Wald goes on to talking about degree of preference for acceptance (yes! the familiar notion of a loss function in decision theory). He partitions the parameter space into three sets: a region with preference for accepting $H_0$, a region with preference for rejection $H$ and a region of indifference, and these regions are characterized by loss functions $w_0(\theta), w_1(\theta)$. We want to make zone of preference for acceptance a subset of $H_0: \theta \in \omega$ because acceptance of $H_0$ should preferred whenever $\theta \in \omega$ but this preference would not be so strong if $\theta$ is close to the boundary of $\omega.$ Likewise an experimenter need to make zone of preference for rejection a subset of $w^c$, the complement of $w.$

At first, this was like NEWS to me because I never thought about hypothesis testing this way. Who talks about partitioning the parameter space into three sets? This is a decision theoretic way to approach a statistical inference problem. Indeed discussion decision theory was part of Stat 210 at Harvard, but that was only after all discussions about hypothesis testing (including nonparametric tests and asymptotic tests) were done.  Here we do not even have an alternative hypothesis.

Another interesting notion is the idea of ‘acceptance’ here. We learn from textbook that we can only ‘reject null with some confidence’ but ‘not reject’ is not the same as ‘acceptance’. Why? One, because we have another option — get more data. Two, because ‘not reject’ might consist of two regions: zone of preference for acceptance and zone of indifference. I believe that the three zones of preference theory would really clear the discussions about “isn’t not reject the same as accept?”.

Ideally we want to have $L(\theta) = 1 \ \forall \theta \in \omega$ and $L(\theta) = 0 \ \forall \theta \not\in \omega.$ But because of randomize in observations, this is not achievable with finite samples. Instead we can give it some slack and require that $1 - L(\theta) \leq \alpha$ for every $\theta$ in the zone of preference for acceptance  and $L(\theta) \leq \beta$ for every $\theta$ in the zone of preference for rejection.  These already looks like power and level from our textbook, except that we do not have an $H_1$ yet!
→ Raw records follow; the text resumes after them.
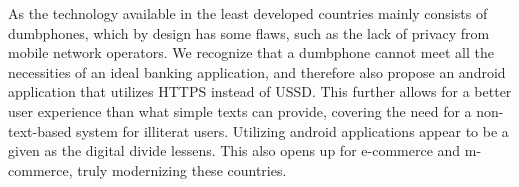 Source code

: \documentclass[11pt, a4paper]{article}
\begin{document}
As the technology available in the least developed countries mainly consists of dumbphones, which by design has some flaws, such as the lack of privacy from mobile network operators. We recognize that a dumbphone cannot meet all the necessities of an ideal banking application, and therefore also propose an android application that utilizes HTTPS instead of USSD. This further allows for a better user experience than what simple texts can provide, covering the need for a non-text-based system for illiterat users. Utilizing android applications appear to be a given as the digital divide lessens. This also opens up for e-commerce and m-commerce, truly modernizing these countries.

\clearpage
\begingroup
\let\cleardoublepage\clearpage
{}


\endgroup
\clearpage
\end{document}
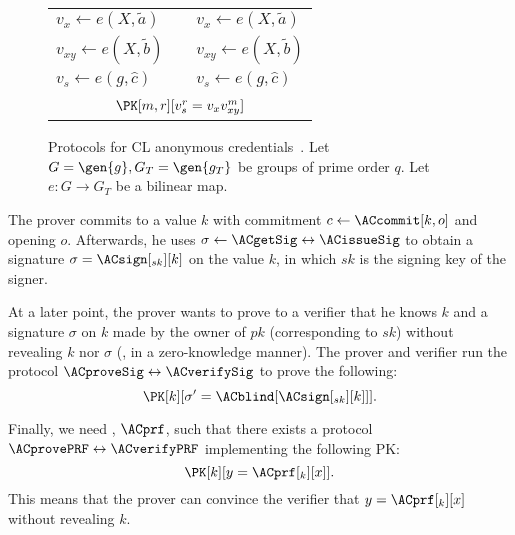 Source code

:\begin{figure}
\begin{tabular}{lcl}
    \\

    \(v_x\gets e(X, \tilde a)\)
    &
    & \(v_x\gets e(X, \tilde a)\)

    \\

    \(v_{xy}\gets e(X, \tilde b)\)
    &
    & \(v_{xy}\gets e(X, \tilde b)\)

    \\

    \(v_s\gets e(g, \hat c)\)
    &
    & \(v_s\gets e(g, \hat c)\)

    \\\\

    \multicolumn{3}{c}{\(\PK[m,r][v_s^r = v_x v_{xy}^m]\)}

    \\\bottomrule
  \end{tabular}
  \caption{\label{ACacAlg}%
    Protocols for CL anonymous credentials~\cite{CLsignatures}.
    Let \(G = \gen{g}, G_T = \gen{g_T}\) be groups of prime order \(q\).
    Let \(e\colon G\to G_T\) be a bilinear map.
  }
\end{figure}

The prover commits to a value \(k\) with commitment \(c\gets \ACcommit[k, o]\) and opening \(o\).
Afterwards, he uses \(\sigma\gets \ACgetSig\leftrightarrow \ACissueSig\) to obtain a signature \(\sigma = \ACsign[_{sk}][k]\) on the value \(k\), in which \(sk\) is the signing key of the signer.

At a later point, the prover wants to prove to a verifier that he knows \(k\) and a signature \(\sigma\) on \(k\) made by the owner of \(pk\) (corresponding to \(sk\)) without revealing \(k\) nor \(\sigma\) (\ie, in a zero-knowledge manner).
The prover and verifier run the protocol \(\ACproveSig\leftrightarrow \ACverifySig\) to prove the following:
\begin{equation*}
  \PK[k][\sigma' = \ACblind[\ACsign[_{sk}][k]]].
\end{equation*}


Finally, we need , \(\ACprf\), such that there exists a protocol \(\ACprovePRF\leftrightarrow \ACverifyPRF\) implementing the following 
\ac{PK}:
\begin{equation*}
  \PK[k][y = \ACprf[_k][x]].
\end{equation*}
This means that the prover can convince the verifier that \(y = \ACprf[_k][x]\) without revealing \(k\).


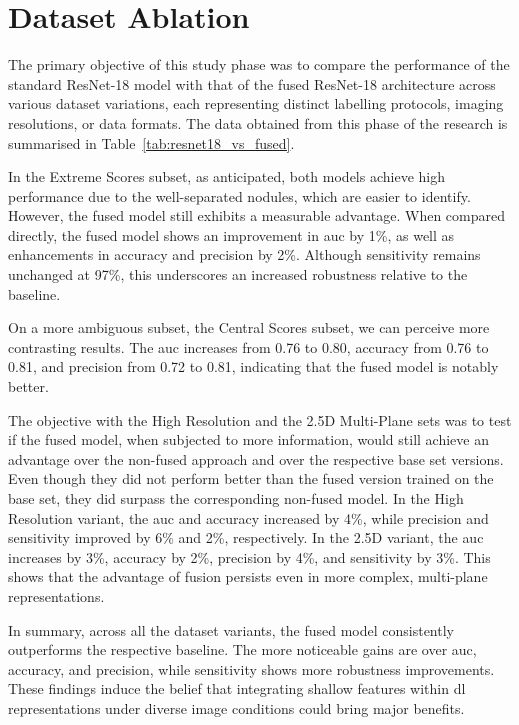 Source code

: \FloatBarrier

\section{Dataset Ablation}

The primary objective of this study phase was to compare the performance of the standard ResNet-18 model with that of the fused ResNet-18 architecture across various dataset variations, each representing distinct labelling protocols, imaging resolutions, or data formats. The data obtained from this phase of the research is summarised in Table~\ref{tab:resnet18_vs_fused}.

In the Extreme Scores subset, as anticipated, both models achieve high performance due to the well-separated nodules, which are easier to identify. However, the fused model still exhibits a measurable advantage. When compared directly, the fused model shows an improvement in \ac{auc} by 1\%, as well as enhancements in accuracy and precision by 2\%. Although sensitivity remains unchanged at 97\%, this underscores an increased robustness relative to the baseline.

On a more ambiguous subset, the Central Scores subset, we can perceive more contrasting results. The \ac{auc} increases from 0.76 to 0.80, accuracy from 0.76 to 0.81, and precision from 0.72 to 0.81, indicating that the fused model is notably better.

The objective with the High Resolution and the 2.5D Multi-Plane sets was to test if the fused model, when subjected to more information, would still achieve an advantage over the non-fused approach and over the respective base set versions.
Even though they did not perform better than the fused version trained on the base set, they did surpass the corresponding non-fused model. In the High Resolution variant, the \ac{auc} and accuracy increased by 4\%, while precision and sensitivity improved by 6\% and 2\%, respectively. In the 2.5D variant, the \ac{auc} increases by 3\%, accuracy by 2\%, precision by 4\%, and sensitivity by 3\%. This shows that the advantage of fusion persists even in more complex, multi-plane representations.

In summary, across all the dataset variants, the fused model consistently outperforms the respective baseline. The more noticeable gains are over \ac{auc}, accuracy, and precision, while sensitivity shows more robustness improvements.
These findings induce the belief that integrating shallow features within \ac{dl} representations under diverse image conditions could bring major benefits.

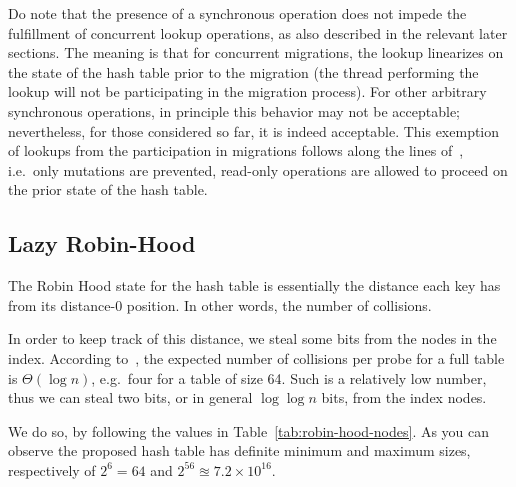 Do note that the presence of a synchronous operation does not impede the fulfillment of concurrent lookup operations, as also described in the relevant later sections.
The meaning is that for concurrent migrations, the lookup linearizes on the state of the hash table prior to the migration (the thread performing the lookup will not be participating in the migration process).
For other arbitrary synchronous operations, in principle this behavior may not be acceptable; nevertheless, for those considered so far, it is indeed acceptable.
This exemption of lookups from the participation in migrations follows along the lines of~\cite[\S5.3.2, Preventing Concurrent Updates to Ensure Consistency]{maier}, i.e.\ only mutations are prevented, read-only operations are allowed to proceed on the prior state of the hash table.


\subsection{Lazy Robin-Hood}\label{subsec:lazy-robin-hood}

The Robin Hood state for the hash table is essentially the distance each key has from its distance-0 position.
In other words, the number of collisions.

In order to keep track of this distance, we steal some bits from the nodes in the index.
According to~\cite[Corollary to Theorem~3]{robin-hood}, the expected number of collisions per probe for a full table is $\Theta(\log n)$, e.g.\ four for a table of size 64.
Such is a relatively low number, thus we can steal two bits, or in general $\log \log n$ bits, from the index nodes.

We do so, by following the values in Table~\ref{tab:robin-hood-nodes}.
As you can observe the proposed hash table has definite minimum and maximum sizes, respectively of $2^{6} = 64$ and $2^{56} \approxeq 7.2 \times 10^{16}$.

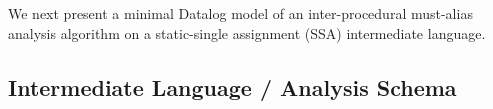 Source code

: 


We next present a minimal Datalog model of an inter-procedural must-alias analysis
algorithm on a static-single assignment (SSA) intermediate language.

\subsection{Intermediate Language / Analysis Schema}


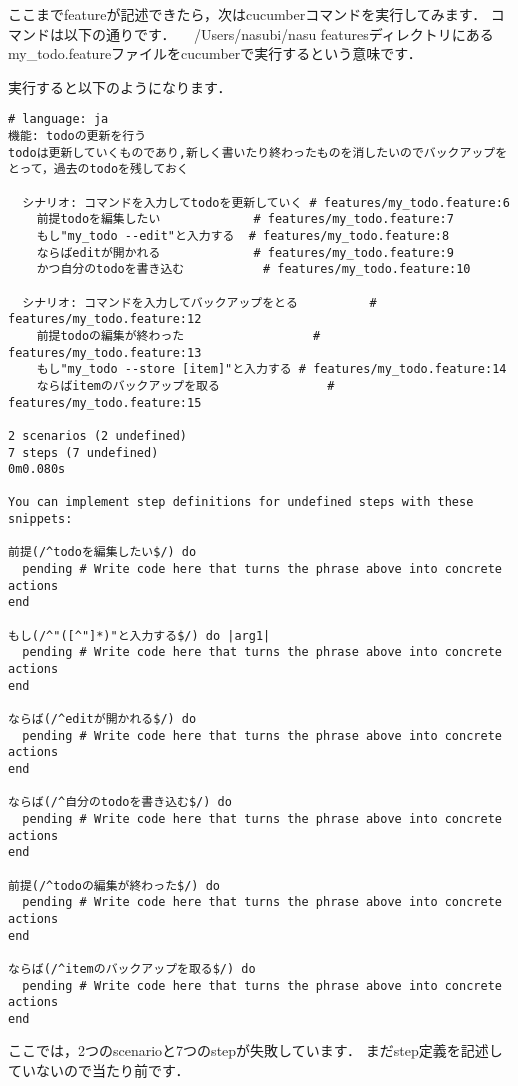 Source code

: ここまでfeatureが記述できたら，次はcucumberコマンドを実行してみます．
コマンドは以下の通りです．
　/Users/nasubi/nasu%
featuresディレクトリにあるmy\_todo.featureファイルをcucumberで実行するという意味です．

実行すると以下のようになります．
\begin{lstlisting}[basicstyle=\scriptsize]
# language: ja
機能: todoの更新を行う
todoは更新していくものであり,新しく書いたり終わったものを消したいのでバックアップをとって，過去のtodoを残しておく

  シナリオ: コマンドを入力してtodoを更新していく # features/my_todo.feature:6
    前提todoを編集したい             # features/my_todo.feature:7
    もし"my_todo --edit"と入力する  # features/my_todo.feature:8
    ならばeditが開かれる             # features/my_todo.feature:9
    かつ自分のtodoを書き込む           # features/my_todo.feature:10

  シナリオ: コマンドを入力してバックアップをとる          # features/my_todo.feature:12
    前提todoの編集が終わった                  # features/my_todo.feature:13
    もし"my_todo --store [item]"と入力する # features/my_todo.feature:14
    ならばitemのバックアップを取る               # features/my_todo.feature:15

2 scenarios (2 undefined)
7 steps (7 undefined)
0m0.080s

You can implement step definitions for undefined steps with these snippets:

前提(/^todoを編集したい$/) do
  pending # Write code here that turns the phrase above into concrete actions
end

もし(/^"([^"]*)"と入力する$/) do |arg1|
  pending # Write code here that turns the phrase above into concrete actions
end

ならば(/^editが開かれる$/) do
  pending # Write code here that turns the phrase above into concrete actions
end

ならば(/^自分のtodoを書き込む$/) do
  pending # Write code here that turns the phrase above into concrete actions
end

前提(/^todoの編集が終わった$/) do
  pending # Write code here that turns the phrase above into concrete actions
end

ならば(/^itemのバックアップを取る$/) do
  pending # Write code here that turns the phrase above into concrete actions
end
\end{lstlisting}
ここでは，2つのscenarioと7つのstepが失敗しています．
まだstep定義を記述していないので当たり前です．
A test satisfying the two equations above are called admissible.

Admissibility, which I believe is the same admissibility from decision theory) is defined using the OC function, which describes how well the test is making correct decisions. In order to define efficiency, we need to examine the ASN function. Recall that for every  set $S$ and parameter $\theta$ the expected number of samples required is $\mathbb{E}_\theta(n|S)$. If there is an admissible test $S_0$ such that $\mathbb{E}_\theta (n|S_0) = \min_{S} \mathbb{E}_\theta(n|S)$ for every $\theta$  then $S_0$  is the ‘uniformly best test.’ In general this is too good to be true because the above equation has to be true for every value of $\theta$.

But we can define ‘optimum test’ if we have simple hypotheses $H_0: \theta = \theta_0$ and $H_1: \theta = \theta_1 \not= \theta_0.$ We can use Type I and II errors ($\alpha, \beta$) to define ‘strength’ of a test and if a test $S_0$ exists such that $\mathbb{E}_{\theta_0}(n|S_0) \leq \mathbb{E}_{\theta_0}(n|S)$ and $\mathbb{E}_{\theta_1}(n|S_0) \leq \mathbb{E}_{\theta_1}(n|S)$ for every $S$ of the same strength, then $S_0$ is an optimum test.

Concluding remarks:

Unlike treatment of fixed-sample size NHST controlling Type I and II error with Neyman-Pearson lemma to get ‘most powerful level $\alpha$ test’, in a sequential test we are looking for tests achieving the greatest efficiency (measured by average number of sample required) under some Type I and II error control (characterized by $(\alpha,\beta)$-strength).

Instead of straighforwardly presenting the framework to us, Wald carefully walks the reader through the development of the theory motivated by decision  theoretic considerations like: 1) what is the loss of a bad decisions? 2) what are some good properties of a sequential test? This chapter offers intuitions rather than extensive mathematical derivations and I would recommend it to anyone interested in statical inference and sequential testing in particular. The reader do need a good understanding of notions like power and significance level to appreciate it!

References:

Wald, Abraham. Sequential analysis. Courier Corporation, 1973.